Records provided =>
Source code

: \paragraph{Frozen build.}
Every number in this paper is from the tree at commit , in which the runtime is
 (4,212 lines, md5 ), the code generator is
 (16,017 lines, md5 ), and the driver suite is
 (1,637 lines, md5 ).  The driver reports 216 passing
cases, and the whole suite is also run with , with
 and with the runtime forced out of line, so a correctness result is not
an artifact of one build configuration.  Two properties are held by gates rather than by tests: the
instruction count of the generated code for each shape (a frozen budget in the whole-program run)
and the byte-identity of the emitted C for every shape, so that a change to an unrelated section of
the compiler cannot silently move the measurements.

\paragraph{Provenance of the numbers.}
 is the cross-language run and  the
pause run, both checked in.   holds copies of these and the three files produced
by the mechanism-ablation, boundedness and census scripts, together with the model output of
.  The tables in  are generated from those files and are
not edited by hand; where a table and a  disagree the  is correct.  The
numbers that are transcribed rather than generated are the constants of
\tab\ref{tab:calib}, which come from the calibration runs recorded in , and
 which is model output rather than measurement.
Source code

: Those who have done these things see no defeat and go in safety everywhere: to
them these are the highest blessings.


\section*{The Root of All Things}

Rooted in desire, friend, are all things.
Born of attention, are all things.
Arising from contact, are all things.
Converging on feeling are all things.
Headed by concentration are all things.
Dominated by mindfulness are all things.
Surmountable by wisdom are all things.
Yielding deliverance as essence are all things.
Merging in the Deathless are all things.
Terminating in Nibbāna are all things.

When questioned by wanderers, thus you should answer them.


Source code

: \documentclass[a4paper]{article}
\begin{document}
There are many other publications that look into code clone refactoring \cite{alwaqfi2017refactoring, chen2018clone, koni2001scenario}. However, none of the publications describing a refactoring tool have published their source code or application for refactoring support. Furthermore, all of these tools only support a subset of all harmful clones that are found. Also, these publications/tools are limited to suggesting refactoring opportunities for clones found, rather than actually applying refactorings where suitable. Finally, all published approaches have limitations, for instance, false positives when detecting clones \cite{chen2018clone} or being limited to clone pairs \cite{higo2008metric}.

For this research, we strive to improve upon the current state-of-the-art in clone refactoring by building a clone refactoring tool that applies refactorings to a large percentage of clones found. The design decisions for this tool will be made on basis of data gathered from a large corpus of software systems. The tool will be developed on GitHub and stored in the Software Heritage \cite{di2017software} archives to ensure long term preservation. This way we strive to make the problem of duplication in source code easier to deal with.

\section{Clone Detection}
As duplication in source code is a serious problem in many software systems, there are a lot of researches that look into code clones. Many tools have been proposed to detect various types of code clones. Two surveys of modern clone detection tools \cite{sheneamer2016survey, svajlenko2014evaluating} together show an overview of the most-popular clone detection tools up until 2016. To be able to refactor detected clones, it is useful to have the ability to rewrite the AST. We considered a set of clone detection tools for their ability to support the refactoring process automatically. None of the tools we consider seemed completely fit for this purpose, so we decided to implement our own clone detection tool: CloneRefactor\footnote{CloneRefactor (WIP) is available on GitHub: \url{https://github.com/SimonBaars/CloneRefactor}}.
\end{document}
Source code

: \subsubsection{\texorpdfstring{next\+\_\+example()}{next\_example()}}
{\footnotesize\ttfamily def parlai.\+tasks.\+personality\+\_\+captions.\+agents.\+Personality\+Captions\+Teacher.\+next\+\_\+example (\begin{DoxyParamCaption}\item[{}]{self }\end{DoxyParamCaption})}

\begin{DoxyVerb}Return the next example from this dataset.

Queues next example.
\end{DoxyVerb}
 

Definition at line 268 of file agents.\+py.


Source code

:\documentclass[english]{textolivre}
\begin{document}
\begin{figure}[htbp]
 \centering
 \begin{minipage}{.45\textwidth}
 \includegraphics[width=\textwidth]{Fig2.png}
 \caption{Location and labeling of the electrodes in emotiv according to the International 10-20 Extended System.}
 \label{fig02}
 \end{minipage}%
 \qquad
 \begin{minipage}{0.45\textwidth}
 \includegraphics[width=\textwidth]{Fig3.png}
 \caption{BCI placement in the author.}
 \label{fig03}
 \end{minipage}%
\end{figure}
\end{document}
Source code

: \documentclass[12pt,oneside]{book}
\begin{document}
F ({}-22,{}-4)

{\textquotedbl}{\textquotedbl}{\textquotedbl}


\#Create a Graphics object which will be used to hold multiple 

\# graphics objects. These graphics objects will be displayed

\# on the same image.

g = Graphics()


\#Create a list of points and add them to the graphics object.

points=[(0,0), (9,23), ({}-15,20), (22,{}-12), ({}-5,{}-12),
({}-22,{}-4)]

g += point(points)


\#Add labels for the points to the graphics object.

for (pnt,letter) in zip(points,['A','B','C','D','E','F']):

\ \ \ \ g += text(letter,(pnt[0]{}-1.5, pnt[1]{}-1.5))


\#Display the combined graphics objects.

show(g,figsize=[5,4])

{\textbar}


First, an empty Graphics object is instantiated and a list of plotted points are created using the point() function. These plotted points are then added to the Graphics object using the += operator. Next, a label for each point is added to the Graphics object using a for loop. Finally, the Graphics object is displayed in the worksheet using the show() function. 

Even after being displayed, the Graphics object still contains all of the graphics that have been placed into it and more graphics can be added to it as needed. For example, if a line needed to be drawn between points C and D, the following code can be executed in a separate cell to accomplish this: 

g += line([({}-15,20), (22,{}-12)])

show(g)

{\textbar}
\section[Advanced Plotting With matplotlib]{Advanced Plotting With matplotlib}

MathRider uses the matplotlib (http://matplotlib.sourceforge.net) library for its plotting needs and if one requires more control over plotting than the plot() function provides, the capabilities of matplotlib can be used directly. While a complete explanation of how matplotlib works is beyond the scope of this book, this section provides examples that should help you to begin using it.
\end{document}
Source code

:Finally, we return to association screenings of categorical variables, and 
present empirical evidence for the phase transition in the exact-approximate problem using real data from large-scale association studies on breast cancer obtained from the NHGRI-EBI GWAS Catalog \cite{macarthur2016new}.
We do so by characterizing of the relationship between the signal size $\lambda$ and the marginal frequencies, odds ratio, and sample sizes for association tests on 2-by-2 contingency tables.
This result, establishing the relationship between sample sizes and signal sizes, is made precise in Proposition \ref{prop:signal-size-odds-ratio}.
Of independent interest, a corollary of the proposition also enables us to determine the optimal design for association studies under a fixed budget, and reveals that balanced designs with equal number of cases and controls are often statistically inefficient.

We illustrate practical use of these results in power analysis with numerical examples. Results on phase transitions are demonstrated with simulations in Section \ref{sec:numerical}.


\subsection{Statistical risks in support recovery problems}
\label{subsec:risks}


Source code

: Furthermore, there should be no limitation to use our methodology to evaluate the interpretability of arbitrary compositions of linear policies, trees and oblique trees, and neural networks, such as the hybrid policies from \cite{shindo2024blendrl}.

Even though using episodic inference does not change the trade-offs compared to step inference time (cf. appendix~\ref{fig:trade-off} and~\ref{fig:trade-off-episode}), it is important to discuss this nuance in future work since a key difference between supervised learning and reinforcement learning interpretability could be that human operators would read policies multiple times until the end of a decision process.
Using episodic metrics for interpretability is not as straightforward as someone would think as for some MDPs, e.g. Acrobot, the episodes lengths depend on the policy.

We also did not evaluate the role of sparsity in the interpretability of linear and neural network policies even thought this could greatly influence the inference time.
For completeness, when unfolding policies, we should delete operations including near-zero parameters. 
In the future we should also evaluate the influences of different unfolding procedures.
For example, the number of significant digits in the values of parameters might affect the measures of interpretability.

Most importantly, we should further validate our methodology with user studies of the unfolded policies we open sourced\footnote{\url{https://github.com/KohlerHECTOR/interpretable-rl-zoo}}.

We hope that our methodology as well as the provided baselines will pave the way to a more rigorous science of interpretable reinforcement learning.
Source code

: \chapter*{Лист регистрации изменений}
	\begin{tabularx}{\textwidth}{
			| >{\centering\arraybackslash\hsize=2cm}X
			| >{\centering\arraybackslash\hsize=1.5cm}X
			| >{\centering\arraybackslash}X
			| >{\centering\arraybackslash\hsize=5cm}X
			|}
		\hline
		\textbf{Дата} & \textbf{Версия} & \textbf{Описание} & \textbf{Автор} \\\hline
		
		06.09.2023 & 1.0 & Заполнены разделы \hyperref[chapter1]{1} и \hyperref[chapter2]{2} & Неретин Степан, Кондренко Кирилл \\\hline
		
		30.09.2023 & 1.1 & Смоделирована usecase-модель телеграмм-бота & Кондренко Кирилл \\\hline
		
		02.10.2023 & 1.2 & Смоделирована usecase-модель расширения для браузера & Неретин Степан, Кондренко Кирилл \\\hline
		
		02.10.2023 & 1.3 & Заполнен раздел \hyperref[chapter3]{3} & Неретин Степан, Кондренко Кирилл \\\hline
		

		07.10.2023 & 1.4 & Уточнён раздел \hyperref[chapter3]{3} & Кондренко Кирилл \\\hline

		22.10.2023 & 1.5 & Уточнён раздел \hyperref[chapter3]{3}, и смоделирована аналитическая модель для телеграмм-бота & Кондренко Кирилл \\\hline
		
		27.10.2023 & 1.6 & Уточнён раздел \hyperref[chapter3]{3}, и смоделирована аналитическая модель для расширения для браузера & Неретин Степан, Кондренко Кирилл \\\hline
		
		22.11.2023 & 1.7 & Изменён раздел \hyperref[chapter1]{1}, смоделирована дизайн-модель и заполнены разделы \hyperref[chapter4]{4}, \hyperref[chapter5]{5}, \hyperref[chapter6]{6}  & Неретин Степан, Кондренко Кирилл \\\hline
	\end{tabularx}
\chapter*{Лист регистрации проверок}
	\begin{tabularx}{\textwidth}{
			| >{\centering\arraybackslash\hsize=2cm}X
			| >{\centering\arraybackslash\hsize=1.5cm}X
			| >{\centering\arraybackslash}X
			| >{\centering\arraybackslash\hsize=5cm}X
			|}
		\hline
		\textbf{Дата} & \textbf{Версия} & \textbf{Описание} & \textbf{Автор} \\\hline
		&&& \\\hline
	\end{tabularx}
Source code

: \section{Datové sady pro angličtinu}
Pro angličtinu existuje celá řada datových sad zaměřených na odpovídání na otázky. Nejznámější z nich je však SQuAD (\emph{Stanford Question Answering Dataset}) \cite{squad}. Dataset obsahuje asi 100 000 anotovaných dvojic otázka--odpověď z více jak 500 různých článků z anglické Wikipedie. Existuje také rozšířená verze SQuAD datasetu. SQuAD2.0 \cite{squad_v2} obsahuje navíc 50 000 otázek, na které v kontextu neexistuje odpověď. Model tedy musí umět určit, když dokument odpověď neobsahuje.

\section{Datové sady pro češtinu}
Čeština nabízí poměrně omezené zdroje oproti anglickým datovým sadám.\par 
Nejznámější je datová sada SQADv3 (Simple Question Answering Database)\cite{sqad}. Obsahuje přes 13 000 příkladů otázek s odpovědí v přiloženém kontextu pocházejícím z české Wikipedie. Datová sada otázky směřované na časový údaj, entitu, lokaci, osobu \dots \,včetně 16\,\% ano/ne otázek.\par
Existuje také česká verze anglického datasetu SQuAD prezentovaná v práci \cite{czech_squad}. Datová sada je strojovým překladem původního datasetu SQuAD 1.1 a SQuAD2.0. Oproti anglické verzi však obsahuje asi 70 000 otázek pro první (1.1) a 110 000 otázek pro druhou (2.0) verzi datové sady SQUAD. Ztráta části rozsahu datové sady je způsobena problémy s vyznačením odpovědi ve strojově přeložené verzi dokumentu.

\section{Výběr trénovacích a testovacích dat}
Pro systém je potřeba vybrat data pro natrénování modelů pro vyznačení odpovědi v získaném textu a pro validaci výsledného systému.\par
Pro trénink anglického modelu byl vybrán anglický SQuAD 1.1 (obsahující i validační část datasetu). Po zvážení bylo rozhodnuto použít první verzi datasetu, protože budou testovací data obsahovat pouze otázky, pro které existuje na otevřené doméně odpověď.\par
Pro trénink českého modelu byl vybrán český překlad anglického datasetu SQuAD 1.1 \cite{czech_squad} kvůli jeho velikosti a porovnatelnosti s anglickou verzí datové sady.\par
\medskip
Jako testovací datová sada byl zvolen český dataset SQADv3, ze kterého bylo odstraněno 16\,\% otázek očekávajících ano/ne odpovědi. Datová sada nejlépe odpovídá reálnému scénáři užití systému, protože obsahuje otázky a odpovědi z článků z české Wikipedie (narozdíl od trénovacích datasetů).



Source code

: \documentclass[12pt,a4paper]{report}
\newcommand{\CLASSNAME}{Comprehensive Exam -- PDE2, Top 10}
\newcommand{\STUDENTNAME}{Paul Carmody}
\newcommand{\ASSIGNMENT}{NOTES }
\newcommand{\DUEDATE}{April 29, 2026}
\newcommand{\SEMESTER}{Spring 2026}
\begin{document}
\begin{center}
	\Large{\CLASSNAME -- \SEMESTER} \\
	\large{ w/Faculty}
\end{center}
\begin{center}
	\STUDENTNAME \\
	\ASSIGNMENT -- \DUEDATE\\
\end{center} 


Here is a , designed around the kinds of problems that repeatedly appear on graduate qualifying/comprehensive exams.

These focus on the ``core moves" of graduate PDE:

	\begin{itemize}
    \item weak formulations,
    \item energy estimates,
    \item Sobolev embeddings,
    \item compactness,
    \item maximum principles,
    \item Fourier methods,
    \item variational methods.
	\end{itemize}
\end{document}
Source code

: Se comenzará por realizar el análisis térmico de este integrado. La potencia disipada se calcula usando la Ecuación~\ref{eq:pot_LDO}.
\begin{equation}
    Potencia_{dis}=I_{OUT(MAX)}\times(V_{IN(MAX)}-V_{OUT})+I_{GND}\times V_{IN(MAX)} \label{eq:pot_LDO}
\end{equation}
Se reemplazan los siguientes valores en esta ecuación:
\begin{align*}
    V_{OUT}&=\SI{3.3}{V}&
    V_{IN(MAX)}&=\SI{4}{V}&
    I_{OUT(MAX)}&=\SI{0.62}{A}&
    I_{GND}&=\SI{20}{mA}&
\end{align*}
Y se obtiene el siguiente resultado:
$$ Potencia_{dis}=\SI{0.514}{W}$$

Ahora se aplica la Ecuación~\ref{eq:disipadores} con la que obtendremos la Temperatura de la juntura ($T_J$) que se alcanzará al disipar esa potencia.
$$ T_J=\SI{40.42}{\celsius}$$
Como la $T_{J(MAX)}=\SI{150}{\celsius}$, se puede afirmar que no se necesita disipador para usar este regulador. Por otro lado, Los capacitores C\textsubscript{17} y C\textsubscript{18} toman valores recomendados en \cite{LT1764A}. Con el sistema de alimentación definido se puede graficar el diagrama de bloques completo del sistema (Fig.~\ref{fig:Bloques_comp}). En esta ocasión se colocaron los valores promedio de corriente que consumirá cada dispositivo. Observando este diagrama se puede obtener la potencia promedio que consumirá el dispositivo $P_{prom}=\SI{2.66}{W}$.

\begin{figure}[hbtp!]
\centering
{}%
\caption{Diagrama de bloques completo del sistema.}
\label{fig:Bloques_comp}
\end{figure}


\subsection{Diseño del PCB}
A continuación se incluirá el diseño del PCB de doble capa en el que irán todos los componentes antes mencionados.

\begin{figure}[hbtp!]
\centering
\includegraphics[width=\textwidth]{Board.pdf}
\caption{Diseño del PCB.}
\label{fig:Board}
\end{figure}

Exercise requirements => All lines in the records above with "protože" need to be found and copied.

Answer box =>
Pro trénink anglického modelu byl vybrán anglický SQuAD 1.1 (obsahující i validační část datasetu). Po zvážení bylo rozhodnuto použít první verzi datasetu, protože budou testovací data obsahovat pouze otázky, pro které existuje na otevřené doméně odpověď.\par
Jako testovací datová sada byl zvolen český dataset SQADv3, ze kterého bylo odstraněno 16\,\% otázek očekávajících ano/ne odpovědi. Datová sada nejlépe odpovídá reálnému scénáři užití systému, protože obsahuje otázky a odpovědi z článků z české Wikipedie (narozdíl od trénovacích datasetů).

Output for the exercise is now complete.